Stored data
————

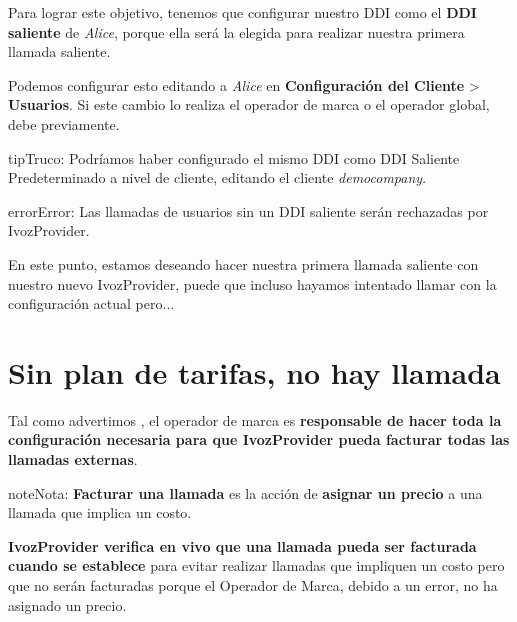 \documentclass[letterpaper,10pt,spanish]{sphinxmanual}
\begin{document}
Para lograr este objetivo, tenemos que configurar nuestro DDI como el \textbf{DDI saliente} de \emph{Alice}, porque ella será la elegida para realizar nuestra primera llamada saliente.

Podemos configurar esto editando a \emph{Alice} en \textbf{Configuración del Cliente} \textgreater{} \textbf{Usuarios}. Si este cambio lo realiza el operador de marca o el operador global, debe {\hyperref[getting_started/internal_calls/brand_portal:emulate\string-client]{}} previamente.

\begin{notice}{tip}{Truco:}
Podríamos haber configurado el mismo DDI como DDI Saliente Predeterminado a nivel de cliente, editando el cliente \emph{democompany}.
\end{notice}

\begin{notice}{error}{Error:}
Las llamadas de usuarios sin un DDI saliente serán rechazadas por IvozProvider.
\end{notice}

En este punto, estamos deseando hacer nuestra primera llamada saliente con nuestro nuevo IvozProvider, puede que incluso hayamos intentado llamar con la configuración actual pero...


\section{Sin plan de tarifas, no hay llamada}
\label{getting_started/external_outgoing_calls/noplan_nocall:no-rating-plan-no-call}\label{getting_started/external_outgoing_calls/noplan_nocall:noplan-nocall}\label{getting_started/external_outgoing_calls/noplan_nocall::doc}
Tal como advertimos {\hyperref[basic_concepts/operation_roles/index:brand\string-responsibilities]{}}, el operador de marca es \textbf{responsable de hacer toda la configuración necesaria para que IvozProvider pueda facturar todas las llamadas externas}.

\begin{notice}{note}{Nota:}
\textbf{Facturar una llamada} es la acción de \textbf{asignar un precio} a una llamada que implica un costo.
\end{notice}

\textbf{IvozProvider verifica en vivo que una llamada pueda ser facturada cuando se establece} para evitar realizar llamadas que impliquen un costo pero que no serán facturadas porque el Operador de Marca, debido a un error, no ha asignado un precio.
\end{document}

————

**Aim of the exercise**
The records above are to be repeated word for word, with the pictures omitted.

**Exercise output**
 \documentclass[letterpaper,10pt,spanish]{sphinxmanual}
\begin{document}
Para lograr este objetivo, tenemos que configurar nuestro DDI como el \textbf{DDI saliente} de \emph{Alice}, porque ella será la elegida para realizar nuestra primera llamada saliente.

Podemos configurar esto editando a \emph{Alice} en \textbf{Configuración del Cliente} \textgreater{} \textbf{Usuarios}. Si este cambio lo realiza el operador de marca o el operador global, debe {\hyperref[getting_started/internal_calls/brand_portal:emulate\string-client]{}} previamente.

\begin{notice}{tip}{Truco:}
Podríamos haber configurado el mismo DDI como DDI Saliente Predeterminado a nivel de cliente, editando el cliente \emph{democompany}.
\end{notice}

\begin{notice}{error}{Error:}
Las llamadas de usuarios sin un DDI saliente serán rechazadas por IvozProvider.
\end{notice}

En este punto, estamos deseando hacer nuestra primera llamada saliente con nuestro nuevo IvozProvider, puede que incluso hayamos intentado llamar con la configuración actual pero...


\section{Sin plan de tarifas, no hay llamada}
\label{getting_started/external_outgoing_calls/noplan_nocall:no-rating-plan-no-call}\label{getting_started/external_outgoing_calls/noplan_nocall:noplan-nocall}\label{getting_started/external_outgoing_calls/noplan_nocall::doc}
Tal como advertimos {\hyperref[basic_concepts/operation_roles/index:brand\string-responsibilities]{}}, el operador de marca es \textbf{responsable de hacer toda la configuración necesaria para que IvozProvider pueda facturar todas las llamadas externas}.

\begin{notice}{note}{Nota:}
\textbf{Facturar una llamada} es la acción de \textbf{asignar un precio} a una llamada que implica un costo.
\end{notice}

\textbf{IvozProvider verifica en vivo que una llamada pueda ser facturada cuando se establece} para evitar realizar llamadas que impliquen un costo pero que no serán facturadas porque el Operador de Marca, debido a un error, no ha asignado un precio.
\end{document}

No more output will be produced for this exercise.